Pull every line with "parameter" from the material.

------

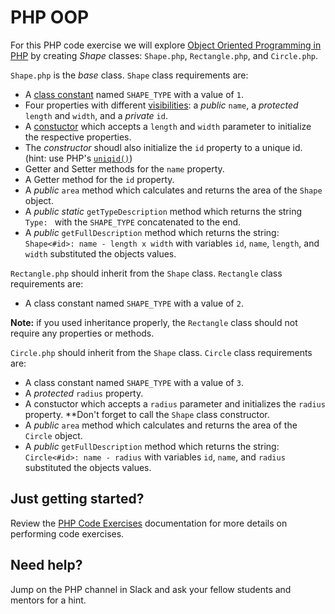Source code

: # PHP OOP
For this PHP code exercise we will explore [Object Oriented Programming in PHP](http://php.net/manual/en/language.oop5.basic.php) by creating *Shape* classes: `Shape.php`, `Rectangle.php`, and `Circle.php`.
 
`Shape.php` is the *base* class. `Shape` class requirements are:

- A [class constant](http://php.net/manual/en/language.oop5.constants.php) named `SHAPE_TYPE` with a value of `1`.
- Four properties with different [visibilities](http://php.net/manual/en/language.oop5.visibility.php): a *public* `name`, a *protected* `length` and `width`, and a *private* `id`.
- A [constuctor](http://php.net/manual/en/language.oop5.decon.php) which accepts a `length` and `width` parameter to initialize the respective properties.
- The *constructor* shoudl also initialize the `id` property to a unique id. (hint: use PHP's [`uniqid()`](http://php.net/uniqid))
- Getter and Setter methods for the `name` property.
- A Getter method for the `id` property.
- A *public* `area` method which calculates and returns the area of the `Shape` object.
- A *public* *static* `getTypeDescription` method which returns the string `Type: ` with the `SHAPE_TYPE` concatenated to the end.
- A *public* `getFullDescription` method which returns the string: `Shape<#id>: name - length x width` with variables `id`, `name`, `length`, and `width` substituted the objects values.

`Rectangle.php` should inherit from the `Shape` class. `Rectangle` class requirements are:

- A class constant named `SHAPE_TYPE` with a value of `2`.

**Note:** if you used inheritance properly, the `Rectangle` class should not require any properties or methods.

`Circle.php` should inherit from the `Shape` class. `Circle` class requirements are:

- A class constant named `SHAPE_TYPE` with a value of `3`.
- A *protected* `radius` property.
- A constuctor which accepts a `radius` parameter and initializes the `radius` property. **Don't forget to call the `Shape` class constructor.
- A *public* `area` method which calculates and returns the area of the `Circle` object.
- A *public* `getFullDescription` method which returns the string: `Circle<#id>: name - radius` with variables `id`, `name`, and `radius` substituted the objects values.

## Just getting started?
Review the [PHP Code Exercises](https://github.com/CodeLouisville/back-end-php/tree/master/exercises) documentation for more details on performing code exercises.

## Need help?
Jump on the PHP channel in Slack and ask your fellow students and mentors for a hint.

------

■ **TASK ANSWER**
- A [constuctor](http://php.net/manual/en/language.oop5.decon.php) which accepts a `length` and `width` parameter to initialize the respective properties.
- A constuctor which accepts a `radius` parameter and initializes the `radius` property. **Don't forget to call the `Shape` class constructor.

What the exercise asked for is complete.